Ethics statement
This study was approved by the Research Committee for Human Subjects, Shanghai Tongji University School of Medicine. All participants provided their written informed consent to participate in this study.
Patients and tissues
Thirty pregnant women recruited in this study were categorized into three groups (ten pregnancies in each group) according to the serum bile acid level at gestational age of 32 weeks: healthy group with serum bile acid concentration < 10 μM; mild ICP, with serum bile acid concentration ranging from 10–40 μM; and severe ICP, with bile acid concentration >40 μM (Figure 1A). ICP was diagnosed with the following symptoms: 1) presence of classical pruritus with no rash and quick disappearance after delivery; 2) raised maternal serum bile-acid concentration (>10 μM); 3) absence of itching skin disease; and 4) absence of any other causes of liver dysfunction, including preeclampsia; hemolysis, elevated liver enzymes and low platelets (HELLP) syndrome; acute fatty liver of pregnancy; primary biliary cirrhosis; viral hepatitis; and any ultrasound abnormality. All of the ICP patients were not treated with UDCA under their consents. Exclusion criteria for recruitment of healthy pregnant women were similar to that for ICP cases.
To avoid artefact from effects of labor, only placental samples obtained from women who had not undergone labor were selected. All samples were collected immediately after Caesarean sections, cut near the center zone of maternal surface villous lobule after deciduas and amnionic membranes were removed, and then rinsed with saline to remove maternal blood.

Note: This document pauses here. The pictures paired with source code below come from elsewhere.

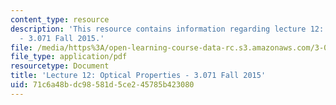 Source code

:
 ```yaml
---
content_type: resource
description: 'This resource contains information regarding lecture 12: Optical properties
  - 3.071 Fall 2015.'
file: /media/https%3A/open-learning-course-data-rc.s3.amazonaws.com/3-071-amorphous-materials-fall-2015/71c6a48bdc98581d5ce245785b423080_MIT3_071F15_Lecture12.pdf
file_type: application/pdf
resourcetype: Document
title: 'Lecture 12: Optical Properties - 3.071 Fall 2015'
uid: 71c6a48b-dc98-581d-5ce2-45785b423080
---
```

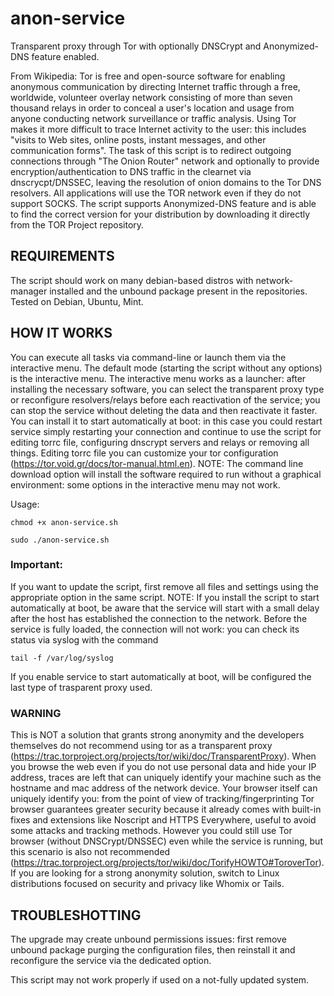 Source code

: # anon-service

Transparent proxy through Tor with optionally DNSCrypt and Anonymized-DNS feature enabled.

From Wikipedia: Tor is free and open-source software for enabling anonymous
communication by directing Internet traffic through a free, worldwide, volunteer
overlay network consisting of more than seven thousand relays in order to 
conceal a user's location and usage from anyone conducting network surveillance
or traffic analysis. Using Tor makes it more difficult to trace Internet
activity to the user: this includes "visits to Web sites, online posts, instant 
messages, and other communication forms".
The task of this script is to redirect outgoing connections through "The Onion 
Router" network and optionally to provide encryption/authentication to DNS traffic 
in the clearnet via dnscrycpt/DNSSEC, leaving the resolution of onion domains to the 
Tor DNS resolvers.
All applications will use the TOR network even if they do not support SOCKS.
The script supports Anonymized-DNS feature and is able to find the correct 
version for your distribution by downloading it directly from the TOR Project 
repository.



## REQUIREMENTS


The script should work on many debian-based distros with network-manager installed
and the unbound package present in the repositories. Tested on Debian, Ubuntu, Mint.



## HOW IT WORKS
You can execute all tasks via command-line or launch them via the interactive menu.
The default mode (starting the script without any options) is the interactive menu.
The interactive menu works as a launcher: after installing the necessary software, you can select
the transparent proxy type or reconfigure resolvers/relays before each 
reactivation of the service; you can stop the service without deleting the data
and then reactivate it faster.
You can install it to start automatically at boot: in this case you could restart
service simply restarting your connection and continue to use the script for
editing torrc file, configuring dnscrypt servers and relays or removing all things.
Editing torrc file you can customize your tor configuration (https://tor.void.gr/docs/tor-manual.html.en).
NOTE: The command line download option will install the software required to run without a graphical 
environment: some options in the interactive menu may not work.

Usage:

```
chmod +x anon-service.sh
```
```
sudo ./anon-service.sh
```

### Important: 
If you want to update the script, first remove all files and settings using the 
appropriate option in the same script.
NOTE:
If you install the script to start automatically at boot, be aware that the service 
will start with a small delay after the host has established the connection to the 
network. Before the service is fully loaded, the connection will not work: you can 
check its status via syslog with the command

```
tail -f /var/log/syslog
```

If you enable service to start automatically at boot, will be configured
the last type of trasparent proxy used.

### WARNING

This is NOT a solution that grants strong anonymity and the developers themselves 
do not recommend using tor as a transparent proxy
(https://trac.torproject.org/projects/tor/wiki/doc/TransparentProxy).
When you browse the web even if you do not use personal data and hide your IP address,
traces are left that can uniquely identify your machine such as the hostname and mac 
address of the network device. Your browser itself can uniquely identify you: from 
the point of view of tracking/fingerprinting Tor browser guarantees greater security 
because it already comes with built-in fixes and extensions like Noscript and HTTPS 
Everywhere, useful to avoid some attacks and tracking methods.
However you could still use Tor browser (without DNSCrypt/DNSSEC) even while the
service is running, but this scenario is also not recommended
(https://trac.torproject.org/projects/tor/wiki/doc/TorifyHOWTO#ToroverTor).
If you are looking for a strong anonymity solution, switch to Linux distributions 
focused on security and privacy like Whomix or Tails.

## TROUBLESHOTTING

The upgrade may create unbound permissions issues: first remove unbound package purging
the configuration files, then reinstall it and reconfigure the service via the 
dedicated option.

This script may not work properly if used on a not-fully updated system.
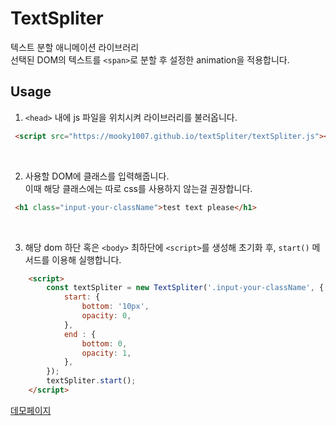 # TextSpliter

텍스트 분할 애니메이션 라이브러리  
선택된 DOM의 텍스트를 `<span>`로 분할 후 설정한 animation을 적용합니다.  

## Usage  

1. `<head>` 내에 js 파일을 위치시켜 라이브러리를 불러옵니다.  
```html
 <script src="https://mooky1007.github.io/textSpliter/textSpliter.js"></script>
```  

<br />
  
2. 사용할 DOM에 클래스를 입력해줍니다.  
이때 해당 클래스에는 따로 css를 사용하지 않는걸 권장합니다.  
```html  
 <h1 class="input-your-className">test text please</h1>
```  
  
<br />
  
3. 해당 dom 하단 혹은 `<body>` 최하단에 `<script>`를 생성해 초기화 후,
`start()` 메서드를 이용해 실행합니다.
```html
    <script>
        const textSpliter = new TextSpliter('.input-your-className', {
            start: {
                bottom: '10px',
                opacity: 0,
            },
            end : {
                bottom: 0,
                opacity: 1,
            },
        });
        textSpliter.start();
    </script>
```
[데모페이지](https://mooky1007.github.io/textSpliter/)
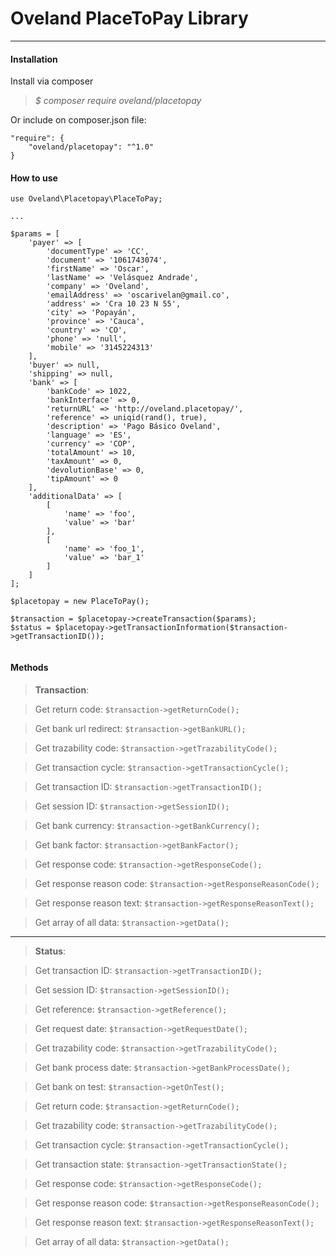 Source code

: Oveland PlaceToPay Library
=============================
___________________________________
#### <i class="icon-download"></i> **Installation**

Install via composer

>	*$ composer require oveland/placetopay*

Or include on composer.json file:

```
"require": {
	"oveland/placetopay": "^1.0"
}
```

#### <i class="icon-file"></i> **How to use**


```
use Oveland\Placetopay\PlaceToPay;

...

$params = [
    'payer' => [
        'documentType' => 'CC',
        'document' => '1061743074',
        'firstName' => 'Oscar',
        'lastName' => 'Velásquez Andrade',
        'company' => 'Oveland',
        'emailAddress' => 'oscarivelan@gmail.co',
        'address' => 'Cra 10 23 N 55',
        'city' => 'Popayán',
        'province' => 'Cauca',
        'country' => 'CO',
        'phone' => 'null',
        'mobile' => '3145224313'
    ],
    'buyer' => null,
    'shipping' => null,
    'bank' => [
        'bankCode' => 1022,
        'bankInterface' => 0,
        'returnURL' => 'http://oveland.placetopay/',
        'reference' => uniqid(rand(), true),
        'description' => 'Pago Básico Oveland',
        'language' => 'ES',
        'currency' => 'COP',
        'totalAmount' => 10,
        'taxAmount' => 0,
        'devolutionBase' => 0,
        'tipAmount' => 0
    ],
    'additionalData' => [
        [
            'name' => 'foo',
            'value' => 'bar'
        ],
        [
            'name' => 'foo_1',
            'value' => 'bar_1'
        ]
    ]
];

$placetopay = new PlaceToPay();

$transaction = $placetopay->createTransaction($params);
$status = $placetopay->getTransactionInformation($transaction->getTransactionID());


```

#### <i class="icon-file"></i> **Methods**

>**Transaction**:

> Get return code:
`$transaction->getReturnCode(); ` 

> Get bank url redirect:
`$transaction->getBankURL(); ` 

> Get trazability code:
	`$transaction->getTrazabilityCode(); ` 

> Get transaction cycle:
`$transaction->getTransactionCycle(); ` 

> Get transaction ID:
`$transaction->getTransactionID(); ` 

> Get session ID:
`$transaction->getSessionID(); ` 	

> Get bank currency:
`$transaction->getBankCurrency(); ` 

> Get bank factor:
`$transaction->getBankFactor(); ` 

> Get response code:
`$transaction->getResponseCode(); ` 

> Get response reason code:
`$transaction->getResponseReasonCode(); ` 

> Get response reason text:
`$transaction->getResponseReasonText(); ` 

> Get array of all data:
`$transaction->getData(); ` 

___________________

>**Status**:

> Get transaction ID:
`$transaction->getTransactionID(); ` 

> Get session ID:
`$transaction->getSessionID(); ` 	

> Get reference:
`$transaction->getReference(); ` 

> Get request date:
`$transaction->getRequestDate(); ` 

> Get trazability code:
	`$transaction->getTrazabilityCode(); ` 

> Get bank process date:
`$transaction->getBankProcessDate(); ` 

> Get bank on test:
`$transaction->getOnTest(); ` 

> Get return code:
`$transaction->getReturnCode(); ` 

> Get trazability code:
`$transaction->getTrazabilityCode(); ` 

> Get transaction cycle:
`$transaction->getTransactionCycle(); ` 

> Get transaction state:
`$transaction->getTransactionState(); ` 

> Get response code:
`$transaction->getResponseCode(); ` 

> Get response reason code:
`$transaction->getResponseReasonCode(); ` 

> Get response reason text:
`$transaction->getResponseReasonText(); ` 

> Get array of all data:
`$transaction->getData(); `  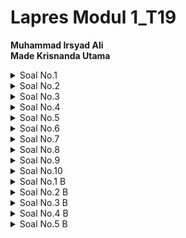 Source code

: # Lapres Modul 1_T19

**Muhammad Irsyad Ali**  
**Made Krisnanda Utama**

<details>
  <summary> Soal No.1 </summary>
  
  ### Penjelasan Soal  
  Soal meminta kami untuk menampilkan web server yang digunakan pada testing.mekanis.me  
  ### Solusi  
  Kami menggunakan display filter ```tcp contains "testing.mekanis.me"``` sehingga terdapat tiga paket yang tercapture, kemudian kami mem follow tcp strem dari paket dengan 
  info "favicon.ico", 
  ![](image/modul1.png)
  setelah streamnya terbuka, dapat dilihat bahwa paket ini berasak dari testing.mekanis.ne dan memiliki web server ngin.x seperti yang dapat dilihat di gambar 
  ![](image/modul2.png)
  ### Kendala  
  Tidak ada.
</details>  

<details>
  <summary> Soal No.2 </summary>
  
  ### Penjelasan Soal   
  Soal meminta kami untuk menemukan dan menyimpan file dengan nama  "Tim_Kunjungan_Kerja_BAKN_DPR_RI_ke_Sukabumi141436.jpg"
  ### Solusi 
  Pertama kami melakukan pencarian terhadap file itu sendiri dengan menggunakan HTTP export object, kemudian menggunakan 
  ```"Tim_Kunjungan_Kerja_BAKN_DPR_RI_ke_Sukabumi141436.jpg"``` sebagai filternya, disiini filter akan menampilkan semua file dengan protocol HTTP dengan nama seperti yang 
  telah disebutkan sebelumnya
  ![](image/soal%202(1).png)
  Setelah file sudah ditemukan kami melakukan export dan menyimpannya pada local storage, dengan cara men select file tersebut lalu save pada directory tertentu. Hasil dari 
  gambar yang telah disimpan sebagai berikut:  
  ![](image/Tim_Kunjungan_Kerja_BAKN_DPR_RI_ke_Sukabumi141436.jpg)
  ### Kendala  
  Tidak ada.
</details>

<details>
  <summary> Soal No.3 </summary>
  
  ### Penjelasan Soal  
  Soal meminta kami untuk mencari username dan password yang telah digunakan untuk login sebelumnya pada website "ppid.dpr.go.id"!
  ### Solusi  
  Kami menggunakan display filter ```http.request.method == POST``` disini semua packet yang berbebentuk POST akan di tampilkan, dimana untuk paket ini mendefinisika sesuatu 
  yang diinputkan kepada web browser, lalu yang kamu temukan adalah satu paket dengan method post seperti yang dapat dilihat dibawah ini 
  ![](image/foto%20redmi.png)
  Kemudian pada paket tersebut memiliki HTML form yang di encoded, dimana di dalamnya memiliki form username dan form password yang merupakan informasi yang telah digunakan 
  untuk melakukan login
  ![](image/redmi2.png)    
  ### Kendala  
  Tidak ada.  
</details>  

<details>
  <summary> Soal No.4 </summary>
  
  ### Penjelasan Soal  
  Soal meminta kami untuk menemukan paket dari web-web yang menggunakan basic authentication method.
  ### Solusi  
  Untuk mendapat kan semua paket dari web yang menggunaan basic authentication method, kami menggunakan display filter ```http.authbasic``` namun filter 
  ```http.authorization``` juda dapat digunakan dan akakan memeberikan hasil yang sama. disini filter akan menampilkan semua paket dengan basic authentication seperti yang 
  dapat dilihat pada gambar berikut, kami mendapatkan 5 paket yang tercapture menggunakan basic authentication
  ![](image/redmi3.png)  
  ### Kendala
  Tidak ada.  
</details>  

<details>
  <summary> Soal No.5 </summary>
  
  ### Penjelasan Soal  
  Soal meminta kami untuk mengkuti perintah yang ada di ```aku.pengen.pw``` dengan Username dan password yang didapatkan dari file ```.pcapng```
  ### Solusi  
  Kami menggunakan filter ```tcp contains "aku.pengen.pw"``` yang akan menampilkan paket dengan host aku.pengen.pw, kemudian kami membuka detail dari pakeyt tersebut 
  ![](image/modul3.png)
  Pada bagian hypertext transfer protocol -> Authorization, terdapat text credential yang merupakan username dan password yang dibutuhkan pada aku.pengen.pw  
  ![](image/modul4.png)
  Setelah dapat mengakses aku.pengen.pw kemudian kami mengikuti intruksi yang ada didalamnya seperti yang dpat dilihat pada gambar berikut
  ![](image/modul5.png)
  ### Kendala  
  Tidak ada.
</details>  

<details>
  <summary> Soal No.6 </summary>
  
  ### Penjelasan Soal  
  Soal meminta kami untuk menyimpan dan membuka file pdf dengan nama ```"OpenThis.pdf"``` yang di archive dalam ```Answer.zip``` dengan password archive yang sebelumnya harus 
  didapatkan terlebih dahulu pada ```zipkey.txt```
  ### Solusi  
  Pertama kami menggunakan display filter ```ftp-data contains Answer.zip``` yang akan menampilkan beberapa paket yang mungkin berisi Answer.zip itu sendiri, selanjutnya kami 
  memfollow tcp stream pada paket pertama
  ![](image/modul6.png)
  Sebelumnya kami mencoba beberapa stream untuk kemudian di download raw datanya, kemudian pada stream 12 kami menemukan ```Answer.zip``` dengan mendowload raw datanya
  ![](image/modul8.png)
  Setelah Answer.zip dibuka, terdapat ```OpenThis.pdf``` yang diminta pada soal, dan untuk memebuka passwordnya kami mencari ```zipkey.txt``` dengan filter 
  ```ftp-data contains zipkey.text```
  ![](image/modul9.png)
  pada paket pertama kami memfollow tcp streamnya, dan pada stream ke 23 kami menemukan password yang bisa digunakan untuk membuka ```OpenThsi.pdf```
  ![](image/modul10.png)
  ![](image/modul11.png)
  Isi dari ````OpenThis.pdf``` yang dibuka dengan key "hey997400323051"
  ![](image/modul12.png)
  
  ### Kendala  
  Tidak ada.
</details>   

<details>
  <summary> Soal No.7 </summary>
  
  ### Penjelasan Soal  
  Soal meminta kami untuk mencari dan menyimpan salah satu dari lima   ratus file zip yang berisi sebuah file pdf dengan nama 
  ```Yes.pdf```
  ### Solusi  
  Kami menggunakan display filter ```ftp-data contains "Yes.pdf"```. disini terdapat 2 file yang tercapture 
  ![](image/modul21.png)
  kemudian kami mendownload nya sebagai raw file dengan nama ```Yes.pdf```
  ![](image/modul22.png)
  kemudian file dapat terbuka dengan isi sebagai berikut
  ![](image/modul24.png)
  ### Kendala  
  Tidak ada.
</details>    

<details>
  <summary> Soal No.8 </summary>
  
  ### Penjelasan Soal  
  Soal meminta kami untuk mencari objek apa saja yang didownload 
  (RETR) dari koneksi FTP dengan Microsoft FTP Service  
  ### Solusi  
  Pertama-tama kami mendisplay capture untuk mencari objek yang ada di Microsoft FTP service dengan display filter ```ftp contains "Microsoft"```
  ![](image/8A-a.png)
  Kemudian karena destinasi dan source nya sama kami mempersempit pencarian bertujuan mencari objek yang mengandung (RETR) dengan menggunakan display capture        ```ftp.request.command contains "RETR" && ip.dst==198.246.117.106```
  ![](image/8B-b.png)
  ### Kendala
  mboten enten.  
</details>   

<details>
  <summary> Soal No.9 </summary>
  
  ### Penjelasan Soal  
  Soal meminta kami untuk mencari username dan password ketika login 
  FTP pada localhost
  ### Solusi  
  Kami menggunakan display filter ```ftp.request.command == USER || ftp.request.command == PASS``` yang akan menampilkan beberapa paket yang mengandung user dan pass
  ![](image/modul2000.png)
  Selanjutnya kami mmefolow tcp stream dari pakey yang terfilter dan username dan password dapat ditemukan
  ![](image/modul2001.png)
  ### Kendala  
</details>     

<details>
  <summary> Soal No.10 </summary>
  
  ### Penjelasan Soal  
  Soal meminta kami untuk mencari dan mendownload file .pdf di 
  wireshark dengan clue ```25 50 44 46```
  ### Solusi  
  Kami menggunakan filter ```tcp contains 25:50:44:46``` dimana clue yang diberikan merupakan hex value dari sebuah paket, setelah mendapat satu paket yang terfilter
  ![](image/modul13.png)
  Kami memfollow stream dari paket tersebut dan mengekportnya sebagai raw data menjadi .pdf, pada case kali ini kami mengeksportnya sebagai "text.pdf"
  ![](image/modul14.png)
  Berikut merupakan isi dari file pdf yang dimaksud pada soal
  ![](image/modul15.png)
  ### Kendala  
  Tidak ada.
</details>   

<details>
  <summary> Soal No.1 B </summary>
  
  ### Penjelasan Soal  
  Soal meminta kami untuk menampilkan sehingga wireshark hanya mengambil paket yang mengandung port 21
  ### Solusi  
  Pertama kami membuat koneksi fille zilla client dan server dengan xampp
  ![](image/modul25.png)
  lalu kami melakukan capture terhadap paket yang berada pada loopback, disini kami menggunakan filter ```port 21``` yang akan menampilkan semua paket pada
  loopback yang mengandung port 21, dimana port 21 itu sendiri digunakan sebagai ftp local
  ![](image/modul26.png)
  ![](image/modul27.png) 
  
  ### Kendala
  Tidak ada.
</details>  

<details>
  <summary> Soal No.2 B </summary>
  
  ### Penjelasan Soal  
  Soal meminta kami untuk menampilkan sehingga wireshark hanya mengambil paket yang berasal dari port 80
  ### Solusi  
  Kami melakukan capture filter paket yang berasal dari port 80 dengan capture filter ```tcp src port 80``` 
  ![](image/2B-a.png)
  Lalu kita menampilkan semua paketnya.
  ![](image/2B-b.png)
  ### Kendala  
  Tidak ada.  
</details>  

<details>
  <summary> Soal No.3 B </summary>
  
  ### Penjelasan Soal  
  Soal meminta kami untuk menampilkan sehingga wireshark hanya menampilkan paket yang menuju port 443
  ### Solusi  
  Kami melakukan capture filter paket yang menuju port 443 dengan capture filter```tcp dst port 443``` 
  ![](image/3B-a.png)    
  Kemudian kita menampilkan semua paketnya.
  ![](image/3B-b.png)
  ### Kendala  
  Tidak ada.
</details>  

<details>
  <summary> Soal No.4 B </summary>
  
  ### Penjelasan Soal  
  Soal meminta kami untuk menampilkan sehingga wireshark hanya mengambil paket yang berasal dari ip sendiri.
  ### Solusi  
  Kami melakukan pengecekan ip lewat command prompat, memasukkan ```ipconfig```
  ![](image/4B-a.png)
  Kemudian kami melakukan captur filter paket yang berasal dari ip sendiri dengan capture filter ```ip src host 192.168.0.19```
  ![](image/4B-b.png)
  Kemudian kami menampilkan semua paketnya.
  ![](image/4B-c.png)
  ### Kendala
  Tidak ada.  
</details>  

<details>
  <summary> Soal No.5 B </summary>
  
  ### Penjelasan Soal  
  Soal meminta kami untuk menampilkan sehingga wireshark hanya mengambil paket yang tujuannya ke monta.if.its.ac.id
  ### Solusi  
  Kami melakukan capture filter paket yang menuju monta.if.its.ac.id dengan capture filter ```dst host monta.if.its.ac.id```
  ![](image/5B-a.png)
  Kemudian kami menampilkan semua paketnya.
  ![](image/5B-b.png)
  ### Kendala  
  Tidak ada.
</details>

Total serum bile acids analysis
Fasting Serum samples were taken from women and measured twice every week since the gestational age of 32 weeks until caesarean section. Total bile acids were assessed by using an enzymatic method (Kit No Bl 3863, Randox Laboratoires Ltd, United Kingdom) on a Hitachi 7180 biochemistry analyzer (Hitachi, Tokyo, Japan).
RNA preparation
Freshly isolated placental tissues were divided and dissected separately on ice-cooled RNase-free surfaces. Each sample was placed into an individual tube before addition of 1 mL of TRIzol reagent (Invitrogen), followed by homogenization with a Polytron mixer (Kinematica). Total RNA was extracted according to manufacturer’s instructions (Invitrogen). For DNA microarray, ten pregnant women in each group were randomly divided into two sub-groups and equal amounts of RNA from five individuals in each sub-group were pooled for one array to reduce the variations among different individuals [14, 15].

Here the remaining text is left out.